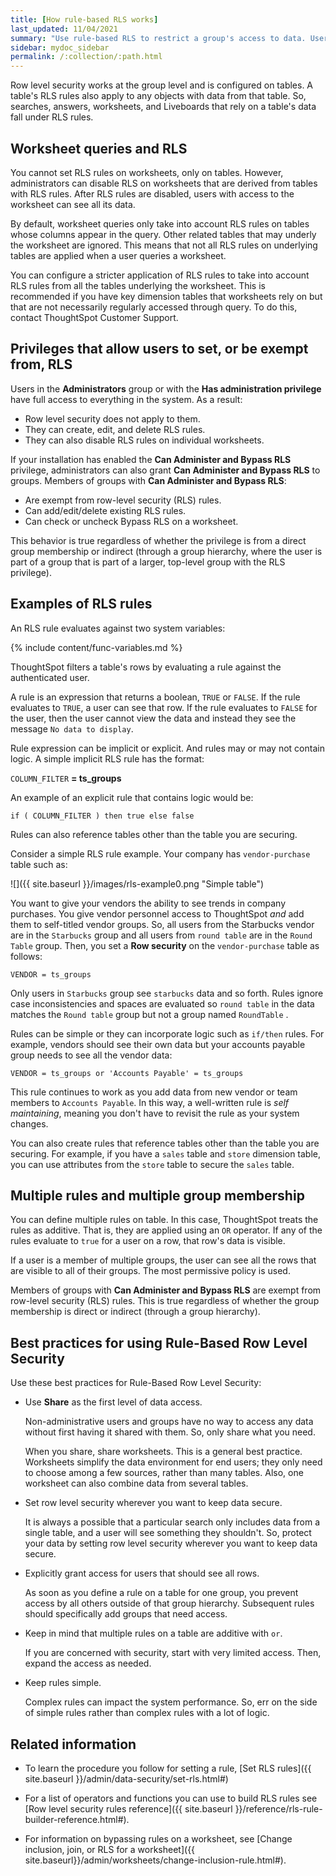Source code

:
 ```yaml
---
title: [How rule-based RLS works]
last_updated: 11/04/2021
summary: "Use rule-based RLS to restrict a group's access to data. Users see only accessible row data."
sidebar: mydoc_sidebar
permalink: /:collection/:path.html
---
```

Row level security works at the group level and is configured on tables. A
table's RLS rules also apply to any objects with data from that table. So,
searches, answers, worksheets, and Liveboards that rely on a table's data fall
under RLS rules.


## Worksheet queries and RLS

You cannot set RLS rules on worksheets, only on tables. However, administrators
can disable RLS on worksheets that are derived from tables with RLS rules. After
RLS rules are disabled, users with access to the worksheet can see all its data.

By default, worksheet queries only take into account RLS rules on tables whose
columns appear in the query. Other related tables that may underly the worksheet
are ignored. This means that not all RLS rules on underlying tables are applied
when a user queries a worksheet.

You can configure a stricter application of RLS rules to take into account RLS
rules from all the tables underlying the worksheet. This is recommended if you
have key dimension tables that worksheets rely on but that are not necessarily
regularly accessed through query. To do this, contact ThoughtSpot Customer
Support.

## Privileges that allow users to set, or be exempt from, RLS

Users in the **Administrators** group or with the **Has administration
privilege** have full access to everything in the system. As a result:

* Row level security does not apply to them.
* They can create, edit, and delete RLS rules.
* They can also disable RLS rules on individual worksheets.

If your installation has enabled the **Can Administer and Bypass RLS** privilege,
administrators can also grant **Can Administer and Bypass RLS** to groups. Members of
groups with **Can Administer and Bypass RLS**:

* Are exempt from row-level security (RLS) rules.
* Can add/edit/delete existing RLS rules.
* Can check or uncheck Bypass RLS on a worksheet.

This behavior is true regardless of whether the privilege is from a direct group
membership or indirect (through a group hierarchy, where the user is part of a group that is part of a larger, top-level group with the RLS privilege).

## Examples of RLS rules

An RLS rule evaluates against two system variables:

{% include content/func-variables.md %}

ThoughtSpot filters a table's rows by evaluating a rule against the
authenticated user.

A rule is an expression that returns a boolean, `TRUE` or `FALSE`. If the rule
evaluates to `TRUE`, a user can see that row. If the rule evaluates to `FALSE`
for the user, then the user cannot view the data and instead they see the
message `No data to display`.

Rule expression can be implicit or explicit. And rules may or may not contain
logic. A simple implicit RLS rule has the format:

`COLUMN_FILTER` **= ts_groups**

An example of an explicit rule that contains logic would be:

`if ( COLUMN_FILTER ) then true else false`

Rules can also reference tables other than the table you are securing.

Consider a simple RLS rule example. Your company has `vendor-purchase` table
such as:

 ![]({{ site.baseurl }}/images/rls-example0.png "Simple table")

You want to give your vendors the ability to see trends in company
purchases. You give vendor personnel access to ThoughtSpot _and_ add them to
self-titled vendor groups. So, all users from the Starbucks vendor are in the
`Starbucks` group and all users from `round table` are in the `Round Table` group.
Then, you set a **Row security** on the `vendor-purchase` table as follows:

 `VENDOR = ts_groups`

Only users in `Starbucks` group see `starbucks` data and so forth. Rules ignore
case inconsistencies and spaces are evaluated so `round table` in the data
matches the `Round table` group but not a group named `RoundTable` .

Rules can be simple or they can incorporate logic such as `if/then` rules. For
example, vendors should see their own data but your accounts payable group needs
to see all the vendor data:

`VENDOR = ts_groups or 'Accounts Payable' = ts_groups`

This rule continues to work as you add data from new vendor or team members to
`Accounts Payable`. In this way, a well-written rule is _self maintaining_,
meaning you don't have to revisit the rule as your system changes.

You can also create rules that reference tables other than the table you are
securing. For example, if you have a `sales` table and `store` dimension table, you
can use attributes from the `store` table to secure the `sales` table.

## Multiple rules and multiple group membership

You can define multiple rules on table.  In this case, ThoughtSpot treats the
rules as additive. That is, they are applied using an `OR` operator. If any of
the rules evaluate to `true` for a user on a row, that row's data is visible.

If a user is a member of multiple groups, the user can see all the rows that are
visible to all of their groups. The most permissive policy is used.

Members of groups with **Can Administer and Bypass RLS** are exempt from row-level security
(RLS) rules.  This is true regardless of whether the group membership is direct
or indirect (through a group hierarchy).

## Best practices for using Rule-Based Row Level Security

Use these best practices for Rule-Based Row Level Security:

-  Use **Share** as the first level of data access.

   Non-administrative users and groups have no way to access any data without
   first having it shared with them. So, only share what you need.

   When you share, share worksheets. This is a general best practice.
   Worksheets simplify the data environment for end users; they only need to
   choose among a few sources, rather than many tables. Also, one worksheet can
   also  combine data from several tables.

-  Set row level security wherever you want to keep data secure.

    It is always a possible that a particular search only includes data from a
    single table, and a user will see something they shouldn't. So, protect your
    data by setting row level security wherever you want to keep data secure.

- Explicitly grant access for users that should see all rows.

    As soon as you define a rule on a table for one group, you prevent access by
    all others outside of that group hierarchy. Subsequent rules should
    specifically add groups that need access.

- Keep in mind that multiple rules on a table are additive with `or`.

  If you are concerned with security, start with very limited access. Then,
  expand the access as needed.

- Keep rules simple.

  Complex rules can impact the system performance. So, err on the side of
  simple rules rather than complex rules with a lot of logic.


## Related information

* To learn the procedure you follow for setting a rule, [Set RLS rules]({{ site.baseurl }}/admin/data-security/set-rls.html#)

* For a list of operators and functions you can use to build RLS rules see
[Row level security rules reference]({{ site.baseurl
}}/reference/rls-rule-builder-reference.html#).

* For information on bypassing rules on a worksheet, see [Change inclusion, join,
or RLS for a worksheet]({{
site.baseurl}}/admin/worksheets/change-inclusion-rule.html#).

## Work task
Print exactly the lines of the listing above starting at the line containing "have key dimension" and ending at the line containing "authenticated user.", both included.

## Solved problem
have key dimension tables that worksheets rely on but that are not necessarily
regularly accessed through query. To do this, contact ThoughtSpot Customer
Support.

## Privileges that allow users to set, or be exempt from, RLS

Users in the **Administrators** group or with the **Has administration
privilege** have full access to everything in the system. As a result:

* Row level security does not apply to them.
* They can create, edit, and delete RLS rules.
* They can also disable RLS rules on individual worksheets.

If your installation has enabled the **Can Administer and Bypass RLS** privilege,
administrators can also grant **Can Administer and Bypass RLS** to groups. Members of
groups with **Can Administer and Bypass RLS**:

* Are exempt from row-level security (RLS) rules.
* Can add/edit/delete existing RLS rules.
* Can check or uncheck Bypass RLS on a worksheet.

This behavior is true regardless of whether the privilege is from a direct group
membership or indirect (through a group hierarchy, where the user is part of a group that is part of a larger, top-level group with the RLS privilege).

## Examples of RLS rules

An RLS rule evaluates against two system variables:

{% include content/func-variables.md %}

ThoughtSpot filters a table's rows by evaluating a rule against the
authenticated user.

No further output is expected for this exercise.